Every second Monday night, the dimly lit Bellevue diner in Kensington Market becomes a fantasy camp for the restaurant industry. During the dinner services for about 30 guests, a baker is transformed into a sommelier, a server acts as the manager and 25-year-old cook Jonathan Poon is an executive chef.
Poon started Monday’s Dinner four months ago as a way to develop his culinary creativity. He’d been cooking the same thing day in, day out on the line at Woodlot, a restaurant and bakery at College and Palmerston. “I started to feel like a robot,” he says. “I’d start work at 8 a.m. and leave at 2 a.m. The restaurant doesn’t have a lot of storage space, so everything had to be made from scratch daily.” He developed carpal tunnel syndrome from lifting dozens of heavy pans each day.

At Monday’s Dinner, Poon creates the menu while his close friend Jacob Wharton-Shukster, a server at Origin, runs the front-of-house. Longtime wine aficionado Jeff Connell, whose day job is baking Woodlot’s excellent breads, comes up with pairings (he plans to bring bottles from his own collection to an upcoming dinner). Guests are a mix of industry types, older neighbourhood residents and leggings-clad twentysomethings.
Word about Poon’s pop-up restaurant spread quickly and others wanted in, so now each event features a guest chef. At $60 per head, including wine, the goal isn’t to make money, but to give chefs the chance to execute their vision. The Black Hoof’s Brandon Olsen served a pig’s head at one. At another, two young Filipino chefs (one from a fine-dining restaurant in the financial district, the other in the midst of opening a spot on Queen West) introduced diners to the food they grew up eating. In October, Poon and Dustin Gallagher, the executive chef at Grace, cooked a six-course Chinese meal with soft-poached quail eggs marinated in black tea, winter melon with homemade XO sauce, Peking duck and a black sesame soup with peanut butter–filled dumplings. “A lot of these guys don’t have the venue to do their own cooking,” says Poon. “They’re cooking someone else’s menu and vision. This night, the restaurant is yours. You decide the menu, the service, the decor, the music, everything.”
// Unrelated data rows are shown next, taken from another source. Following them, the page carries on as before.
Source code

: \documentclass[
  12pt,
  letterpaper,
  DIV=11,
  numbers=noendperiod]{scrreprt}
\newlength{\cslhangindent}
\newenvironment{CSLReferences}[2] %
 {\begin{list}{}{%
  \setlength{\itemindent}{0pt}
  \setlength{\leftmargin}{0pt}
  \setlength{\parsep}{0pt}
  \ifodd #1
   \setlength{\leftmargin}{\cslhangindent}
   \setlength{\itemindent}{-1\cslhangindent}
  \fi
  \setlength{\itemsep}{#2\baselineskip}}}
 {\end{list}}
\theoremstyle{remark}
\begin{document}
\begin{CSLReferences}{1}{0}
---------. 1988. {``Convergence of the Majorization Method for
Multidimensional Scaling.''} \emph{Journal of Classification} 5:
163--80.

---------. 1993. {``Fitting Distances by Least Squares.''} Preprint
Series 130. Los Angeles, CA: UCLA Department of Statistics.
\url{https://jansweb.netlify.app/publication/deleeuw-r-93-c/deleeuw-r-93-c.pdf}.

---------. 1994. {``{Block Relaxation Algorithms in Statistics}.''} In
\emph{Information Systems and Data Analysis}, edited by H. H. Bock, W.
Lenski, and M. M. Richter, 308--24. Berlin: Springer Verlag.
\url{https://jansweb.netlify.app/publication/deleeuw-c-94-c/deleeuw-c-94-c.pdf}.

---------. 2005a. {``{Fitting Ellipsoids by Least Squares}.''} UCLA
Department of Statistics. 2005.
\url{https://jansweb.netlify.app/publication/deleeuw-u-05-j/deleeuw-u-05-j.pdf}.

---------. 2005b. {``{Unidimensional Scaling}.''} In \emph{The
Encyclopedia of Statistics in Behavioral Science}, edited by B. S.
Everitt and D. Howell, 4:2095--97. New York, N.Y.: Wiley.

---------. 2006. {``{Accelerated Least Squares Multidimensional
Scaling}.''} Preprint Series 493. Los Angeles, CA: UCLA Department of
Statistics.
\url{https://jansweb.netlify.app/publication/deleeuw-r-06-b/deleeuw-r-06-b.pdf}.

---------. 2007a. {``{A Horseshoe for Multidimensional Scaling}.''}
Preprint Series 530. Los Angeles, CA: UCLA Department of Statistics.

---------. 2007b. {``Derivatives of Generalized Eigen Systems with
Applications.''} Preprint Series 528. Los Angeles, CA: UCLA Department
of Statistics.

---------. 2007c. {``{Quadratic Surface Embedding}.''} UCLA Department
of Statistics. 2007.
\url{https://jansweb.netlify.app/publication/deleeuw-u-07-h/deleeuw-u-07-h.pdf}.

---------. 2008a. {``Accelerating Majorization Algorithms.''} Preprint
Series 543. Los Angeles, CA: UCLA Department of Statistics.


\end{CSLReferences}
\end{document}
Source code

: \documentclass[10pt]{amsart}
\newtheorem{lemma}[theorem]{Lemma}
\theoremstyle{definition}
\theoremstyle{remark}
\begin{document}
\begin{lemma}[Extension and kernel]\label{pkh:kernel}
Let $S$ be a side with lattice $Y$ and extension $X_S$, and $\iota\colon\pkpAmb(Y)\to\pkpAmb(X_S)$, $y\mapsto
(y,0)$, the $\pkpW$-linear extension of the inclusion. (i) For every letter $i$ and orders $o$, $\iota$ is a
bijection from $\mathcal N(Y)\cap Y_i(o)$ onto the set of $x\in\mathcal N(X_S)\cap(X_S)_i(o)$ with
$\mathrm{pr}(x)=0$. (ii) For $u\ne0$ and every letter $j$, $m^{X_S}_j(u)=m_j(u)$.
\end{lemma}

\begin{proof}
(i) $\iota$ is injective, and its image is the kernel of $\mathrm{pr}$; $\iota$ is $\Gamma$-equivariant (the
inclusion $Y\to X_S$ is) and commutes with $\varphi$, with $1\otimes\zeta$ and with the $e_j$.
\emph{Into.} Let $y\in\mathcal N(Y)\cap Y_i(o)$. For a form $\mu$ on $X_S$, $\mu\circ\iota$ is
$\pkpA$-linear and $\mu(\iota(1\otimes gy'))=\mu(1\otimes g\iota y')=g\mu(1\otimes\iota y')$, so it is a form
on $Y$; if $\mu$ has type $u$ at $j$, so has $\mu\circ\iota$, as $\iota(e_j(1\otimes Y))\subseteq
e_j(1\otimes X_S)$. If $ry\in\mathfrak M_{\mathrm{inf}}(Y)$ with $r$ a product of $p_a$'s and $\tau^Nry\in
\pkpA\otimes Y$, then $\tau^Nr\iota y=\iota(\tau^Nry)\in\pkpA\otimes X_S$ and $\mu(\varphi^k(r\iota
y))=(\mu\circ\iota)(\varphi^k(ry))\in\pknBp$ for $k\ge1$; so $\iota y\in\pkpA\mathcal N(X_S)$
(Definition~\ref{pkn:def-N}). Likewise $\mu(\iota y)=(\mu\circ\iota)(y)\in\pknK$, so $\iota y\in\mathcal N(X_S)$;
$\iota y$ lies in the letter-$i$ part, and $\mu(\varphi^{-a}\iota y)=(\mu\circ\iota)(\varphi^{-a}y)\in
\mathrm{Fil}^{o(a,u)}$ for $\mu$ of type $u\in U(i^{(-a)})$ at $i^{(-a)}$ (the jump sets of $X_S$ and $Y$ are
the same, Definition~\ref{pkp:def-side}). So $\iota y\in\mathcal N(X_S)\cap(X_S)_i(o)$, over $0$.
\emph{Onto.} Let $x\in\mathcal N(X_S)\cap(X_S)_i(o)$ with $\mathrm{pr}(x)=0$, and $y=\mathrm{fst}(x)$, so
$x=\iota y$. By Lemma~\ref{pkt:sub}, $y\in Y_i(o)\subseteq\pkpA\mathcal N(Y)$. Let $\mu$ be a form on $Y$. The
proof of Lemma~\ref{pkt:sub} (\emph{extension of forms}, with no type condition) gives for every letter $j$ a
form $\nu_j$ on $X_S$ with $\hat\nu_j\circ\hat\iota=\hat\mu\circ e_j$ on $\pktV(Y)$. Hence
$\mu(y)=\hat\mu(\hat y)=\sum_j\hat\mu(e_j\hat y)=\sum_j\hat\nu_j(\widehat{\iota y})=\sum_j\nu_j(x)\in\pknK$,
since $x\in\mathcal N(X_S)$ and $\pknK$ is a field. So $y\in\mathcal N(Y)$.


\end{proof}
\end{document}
There are scores of similar events in Toronto that are giving cooks more creative freedom than they have in their regular gigs. At 86’d Mondays at The Drake, chefs compete in weekly cook-offs and tastings. On Wednesday evenings at Cocktail Bar, owner Jen Agg has a chef play bartender and come up with an original mixed drink and snack. Recently, Marben restaurant hosted a series of sausage cook-offs.
But Poon’s dinners serve another purpose. He and Wharton-Shukster recently secured a spot at Brock and Queen in Parkdale to open a restaurant. They’re calling it Chantecler, after a Canadian breed of chicken, and hope to open the 24-seat dining room at the end of February. They’ll serve “progressive Canadian food or, to put it simply, fusion,” with influences from other cultures, including Poon’s Chinese heritage. Monday’s Dinner is practice for running their own place.

The pair hopes to continue the series at Chantecler, but in the meantime, their next event will be held on Nov. 14 at a vineyard in Prince Edward County (they’re chartering a bus for diners). Poon, along with his boss at Woodlot, David Haman, will cook a fall harvest menu over an open fire. “He’s been my mentor since I met him at 17,” says Poon of Haman. “But now we’re more like peers, which is what these dinners are about.”
The day after each Monday’s Dinner, tickets for the following event go on sale at 5 p.m. at Bellevue Café (61A Bellevue Ave., 647-340-8224).